The use of __section(.data.page_aligned) (or worse 
__attribute__((section(".data.page_aligned"))) is fairly verbose and 
brittle. I've got a (totally untested) proposed patch below, to 
introduce __page_aligned_data|bss which sets the section and the 
alignment. This will work, but it requires that all page-aligned 
variables also have an alignment associated with them, so that mis-sized 
ones don't push the others around.

There aren't very many users of .data|bss.page_aligned, so it should be 
easy enough to fix them all up.

A link-time warning would be good too, of course.
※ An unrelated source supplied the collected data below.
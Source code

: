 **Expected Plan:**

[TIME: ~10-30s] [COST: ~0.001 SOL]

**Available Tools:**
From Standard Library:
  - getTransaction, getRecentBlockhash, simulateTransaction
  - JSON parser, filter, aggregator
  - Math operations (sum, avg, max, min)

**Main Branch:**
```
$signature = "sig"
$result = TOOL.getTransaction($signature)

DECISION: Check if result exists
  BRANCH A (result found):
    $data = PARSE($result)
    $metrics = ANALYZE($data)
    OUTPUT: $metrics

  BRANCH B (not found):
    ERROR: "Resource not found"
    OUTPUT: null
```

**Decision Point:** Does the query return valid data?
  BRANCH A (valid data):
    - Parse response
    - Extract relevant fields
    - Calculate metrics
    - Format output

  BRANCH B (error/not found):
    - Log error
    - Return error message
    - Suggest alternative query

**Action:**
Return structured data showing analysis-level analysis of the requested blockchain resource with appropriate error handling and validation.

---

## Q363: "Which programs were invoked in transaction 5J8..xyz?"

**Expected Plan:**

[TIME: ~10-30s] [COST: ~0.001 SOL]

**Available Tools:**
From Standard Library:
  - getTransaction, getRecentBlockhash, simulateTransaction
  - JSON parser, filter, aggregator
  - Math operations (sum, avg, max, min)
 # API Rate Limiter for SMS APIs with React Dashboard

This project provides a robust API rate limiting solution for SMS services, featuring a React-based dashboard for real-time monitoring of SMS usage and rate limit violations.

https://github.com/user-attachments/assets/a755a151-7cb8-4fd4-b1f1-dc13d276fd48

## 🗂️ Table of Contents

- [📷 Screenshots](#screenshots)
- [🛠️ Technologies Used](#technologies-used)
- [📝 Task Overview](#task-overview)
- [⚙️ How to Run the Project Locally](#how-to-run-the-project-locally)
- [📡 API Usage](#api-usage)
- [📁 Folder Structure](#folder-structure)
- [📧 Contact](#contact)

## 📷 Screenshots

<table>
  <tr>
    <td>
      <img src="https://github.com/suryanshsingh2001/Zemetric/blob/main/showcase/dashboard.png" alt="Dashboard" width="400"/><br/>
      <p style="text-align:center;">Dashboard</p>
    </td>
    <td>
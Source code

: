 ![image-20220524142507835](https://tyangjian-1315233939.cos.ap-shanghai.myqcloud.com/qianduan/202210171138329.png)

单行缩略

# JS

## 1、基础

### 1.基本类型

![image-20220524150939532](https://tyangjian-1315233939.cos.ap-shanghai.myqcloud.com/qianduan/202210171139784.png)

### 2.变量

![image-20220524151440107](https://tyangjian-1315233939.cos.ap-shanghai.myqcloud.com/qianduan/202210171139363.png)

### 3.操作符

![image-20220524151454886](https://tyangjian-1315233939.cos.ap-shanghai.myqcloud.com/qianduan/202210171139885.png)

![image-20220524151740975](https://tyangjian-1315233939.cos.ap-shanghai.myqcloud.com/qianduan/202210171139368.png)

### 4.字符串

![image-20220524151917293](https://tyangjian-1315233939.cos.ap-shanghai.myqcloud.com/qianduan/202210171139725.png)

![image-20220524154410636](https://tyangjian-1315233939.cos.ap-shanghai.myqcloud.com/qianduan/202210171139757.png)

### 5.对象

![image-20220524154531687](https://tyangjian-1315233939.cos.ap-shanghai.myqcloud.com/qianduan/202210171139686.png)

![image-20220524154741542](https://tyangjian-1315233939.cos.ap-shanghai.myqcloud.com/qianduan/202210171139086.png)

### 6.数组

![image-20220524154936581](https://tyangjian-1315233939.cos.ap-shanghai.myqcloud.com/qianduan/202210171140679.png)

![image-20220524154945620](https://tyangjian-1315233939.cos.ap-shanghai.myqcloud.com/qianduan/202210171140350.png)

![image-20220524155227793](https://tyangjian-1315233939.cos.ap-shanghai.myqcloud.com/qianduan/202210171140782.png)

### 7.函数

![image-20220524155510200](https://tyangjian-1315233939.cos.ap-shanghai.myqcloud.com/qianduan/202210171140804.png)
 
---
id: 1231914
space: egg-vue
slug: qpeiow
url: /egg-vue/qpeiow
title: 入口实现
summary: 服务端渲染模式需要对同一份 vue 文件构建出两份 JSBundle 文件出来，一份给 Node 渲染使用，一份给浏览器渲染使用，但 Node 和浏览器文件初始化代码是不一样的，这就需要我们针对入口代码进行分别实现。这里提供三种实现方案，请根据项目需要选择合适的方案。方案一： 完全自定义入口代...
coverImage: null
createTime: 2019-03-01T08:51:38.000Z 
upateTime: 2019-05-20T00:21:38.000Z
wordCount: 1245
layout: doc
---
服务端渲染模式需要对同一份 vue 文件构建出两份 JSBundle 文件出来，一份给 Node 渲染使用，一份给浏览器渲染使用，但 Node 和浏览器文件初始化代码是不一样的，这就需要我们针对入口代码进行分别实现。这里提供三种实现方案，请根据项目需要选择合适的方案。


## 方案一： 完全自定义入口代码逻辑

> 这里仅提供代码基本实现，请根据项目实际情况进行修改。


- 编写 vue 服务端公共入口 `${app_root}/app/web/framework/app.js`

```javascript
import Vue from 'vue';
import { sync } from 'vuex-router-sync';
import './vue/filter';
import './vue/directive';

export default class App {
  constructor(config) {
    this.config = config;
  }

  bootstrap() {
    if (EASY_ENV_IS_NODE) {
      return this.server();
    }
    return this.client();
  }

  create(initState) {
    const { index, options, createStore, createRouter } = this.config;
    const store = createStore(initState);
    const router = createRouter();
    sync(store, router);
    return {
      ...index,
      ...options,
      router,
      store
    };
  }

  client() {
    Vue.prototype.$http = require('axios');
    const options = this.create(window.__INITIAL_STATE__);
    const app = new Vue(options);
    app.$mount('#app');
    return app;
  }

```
> The Xen fix below gets the kernel booting again. I suspect we really 
> need this list to stay in its separate page due to Xen assumptions, even 
> though it's only 8 bytes large?
>   

Yes, that's right. It can never get to page size, but it must be on its 
own page because its only ever referred to by page number; these pages 
are read from outside the VM when doing save/restore.

> 	Ingo
>
> ---
>  arch/x86/xen/mmu.c |    3 ++-
>  1 file changed, 2 insertions(+), 1 deletion(-)
>
> Index: linux/arch/x86/xen/mmu.c
> ===================================================================
> --- linux.orig/arch/x86/xen/mmu.c
> +++ linux/arch/x86/xen/mmu.c
> @@ -73,7 +73,8 @@ static unsigned long *p2m_top[TOP_ENTRIE
>  static unsigned long p2m_top_mfn[TOP_ENTRIES]
>  	__attribute__((section(".bss.page_aligned")));
>  
> -static unsigned long p2m_top_mfn_list[TOP_ENTRIES / P2M_ENTRIES_PER_PAGE]
> +static unsigned long p2m_top_mfn_list[
> +			PAGE_ALIGN(TOP_ENTRIES / P2M_ENTRIES_PER_PAGE)]
>  	__attribute__((section(".bss.page_aligned")));
>   

That's a bit severe - it expands it to 4 pages ;)

J


Subject: make page-aligned data and bss less fragile

Making a variable page-aligned by using
__attribute__((section(".data.page_aligned"))) is fragile because if
sizeof(variable) is not also a multiple of page size, it leaves
variables in the remainder of the section unaligned.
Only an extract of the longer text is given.